Fitts' Law and edge-flipping in window managers

March 25, 2007

Simplified and summarized a lot, Fitts' Law says that the four of the five easiest locations to reach with the mouse are the four corners of the screen, because they require very little precision. (There's a lot more to it than just that, of course; see AskTog.)

A number of window managers, fvwm2 included, have virtual screens and a feature called 'edge flipping': if you move your cursor to a screen edge where there's another virtual screen beyond it and keep 'pushing', the window managers flip you to the next virtual screen.
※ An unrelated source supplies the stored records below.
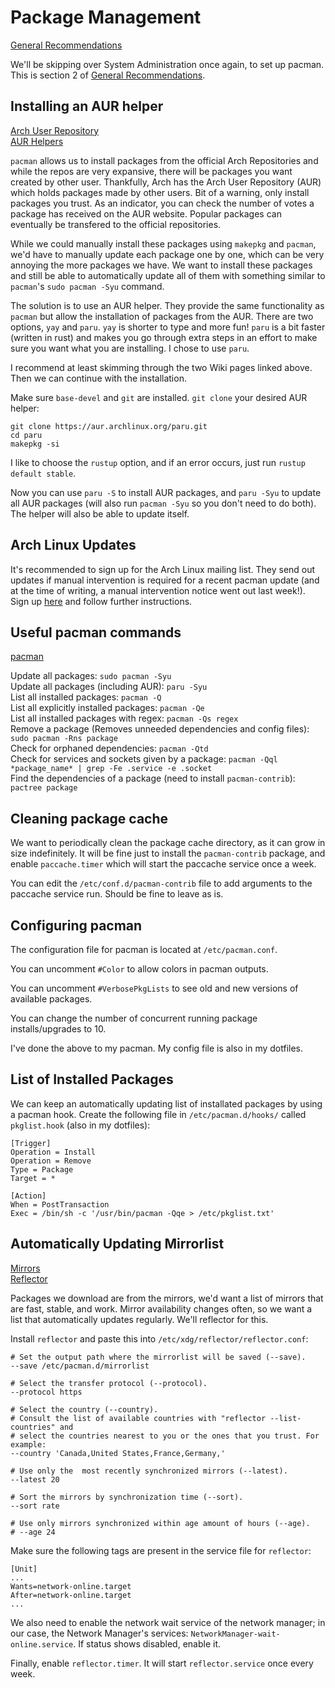 # Package Management

[General Recommendations](https://wiki.archlinux.org/title/General_recommendations#Graphical_user_interface)

We'll be skipping over System Administration once again, to set up pacman. This is section 2 of [General Recommendations](https://wiki.archlinux.org/title/General_recommendations#Graphical_user_interface).

## Installing an AUR helper

[Arch User Repository](https://wiki.archlinux.org/title/Arch_User_Repository)\
[AUR Helpers](https://wiki.archlinux.org/title/AUR_helpers)

`pacman` allows us to install packages from the official Arch Repositories and while the repos are very expansive, there will be packages you want created by other user. Thankfully, Arch has the Arch User Repository (AUR) which holds packages made by other users. Bit of a warning, only install packages you trust. As an indicator, you can check the number of votes a package has received on the AUR website. Popular packages can eventually be transfered to the official repositories.

While we could manually install these packages using `makepkg` and `pacman`, we'd have to manually update each package one by one, which can be very annoying the more packages we have. We want to install these packages and still be able to automatically update all of them with something similar to `pacman`'s `sudo pacman -Syu` command.

The solution is to use an AUR helper. They provide the same functionality as `pacman` but allow the installation of packages from the AUR. There are two options, `yay` and `paru`. `yay` is shorter to type and more fun! `paru` is a bit faster (written in rust) and makes you go through extra steps in an effort to make sure you want what you are installing. I chose to use `paru`.

I recommend at least skimming through the two Wiki pages linked above. Then we can continue with the installation.

Make sure `base-devel` and `git` are installed. `git clone` your desired AUR helper:

```
git clone https://aur.archlinux.org/paru.git
cd paru
makepkg -si
```

I like to choose the `rustup` option, and if an error occurs, just run `rustup default stable`. 

Now you can use `paru -S` to install AUR packages, and `paru -Syu` to update all AUR packages (will also run `pacman -Syu` so you don't need to do both). The helper will also be able to update itself.

## Arch Linux Updates

It's recommended to sign up for the Arch Linux mailing list. They send out updates if manual intervention is required for a recent pacman update (and at the time of writing, a manual intervention notice went out last week!). Sign up [here](https://lists.archlinux.org/mailman3/lists/arch-announce.lists.archlinux.org/) and follow further instructions.

## Useful pacman commands

[pacman](https://wiki.archlinux.org/title/Pacman)

Update all packages: `sudo pacman -Syu`\
Update all packages (including AUR): `paru -Syu`\
List all installed packages: `pacman -Q`\
List all explicitly installed packages: `pacman -Qe`\
List all installed packages with regex: `pacman -Qs regex`\
Remove a package (Removes unneeded dependencies and config files): `sudo pacman -Rns package`\
Check for orphaned dependencies: `pacman -Qtd`\
Check for services and sockets given by a package: `pacman -Qql *package_name* | grep -Fe .service -e .socket`\
Find the dependencies of a package (need to install `pacman-contrib`): `pactree package`

## Cleaning package cache

We want to periodically clean the package cache directory, as it can grow in size indefinitely. It will be fine just to install the `pacman-contrib` package, and enable `paccache.timer` which will start the paccache service once a week.

You can edit the `/etc/conf.d/pacman-contrib` file to add arguments to the paccache service run. Should be fine to leave as is.

## Configuring pacman

The configuration file for pacman is located at `/etc/pacman.conf`.

You can uncomment `#Color` to allow colors in pacman outputs.

You can uncomment `#VerbosePkgLists` to see old and new versions of available packages.

You can change the number of concurrent running package installs/upgrades to 10.

I've done the above to my pacman. My config file is also in my dotfiles.

## List of Installed Packages

We can keep an automatically updating list of installated packages by using a pacman hook. Create the following file in `/etc/pacman.d/hooks/` called `pkglist.hook` (also in my dotfiles):

```
[Trigger]
Operation = Install
Operation = Remove
Type = Package
Target = *

[Action]
When = PostTransaction
Exec = /bin/sh -c '/usr/bin/pacman -Qqe > /etc/pkglist.txt'
```

## Automatically Updating Mirrorlist

[Mirrors](https://wiki.archlinux.org/title/Mirrors)\
[Reflector](https://wiki.archlinux.org/title/Reflector)

Packages we download are from the mirrors, we'd want a list of mirrors that are fast, stable, and work. Mirror availability changes often, so we want a list that automatically updates regularly. We'll reflector for this.

Install `reflector` and paste this into `/etc/xdg/reflector/reflector.conf`:
```
# Set the output path where the mirrorlist will be saved (--save).
--save /etc/pacman.d/mirrorlist

# Select the transfer protocol (--protocol).
--protocol https

# Select the country (--country).
# Consult the list of available countries with "reflector --list-countries" and
# select the countries nearest to you or the ones that you trust. For example:
--country 'Canada,United States,France,Germany,'

# Use only the  most recently synchronized mirrors (--latest).
--latest 20

# Sort the mirrors by synchronization time (--sort).
--sort rate

# Use only mirrors synchronized within age amount of hours (--age).
# --age 24
```

Make sure the following tags are present in the service file for `reflector`:

```
[Unit]
...
Wants=network-online.target
After=network-online.target
...
```

We also need to enable the network wait service of the network manager; in our case, the Network Manager's services: `NetworkManager-wait-online.service`. If status shows disabled, enable it.

Finally, enable `reflector.timer`. It will start `reflector.service` once every week.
I'm pretty fond of this feature in fvwm2; it's especially handy when moving or resizing windows.

(fvwm2 has a similar feature for Xinerama split screens when placing windows, which is really convenient.)

I have recently come to realize that the problem with edge flipping is that it shoots Fitts' Law in the head. With edge flipping in effect, the corners are usually not easy targets, because shortly after you hit them you flip to a new screen (which generally moves your mouse, among other things).

(Worse, fvwm2's implementation actually steals the edge pixel, so even if you have a very long delay on the edge flipping feature it doesn't help.)

This explains why I like my top left virtual screen so much; I have some useful stuff parked in the top left corner of the screen and in the top left virtual screen, that corner is not stolen by edge flipping. I also suspect that it explains why Gnome and KDE don't have this feature, despite how convenient it looks. (Of course, another reason would be the potential for user confusion: 'suddenly all the windows on my screen disappeared! what happened?' At least with explicit virtual screens the user had to click on something to make all their windows vanish.)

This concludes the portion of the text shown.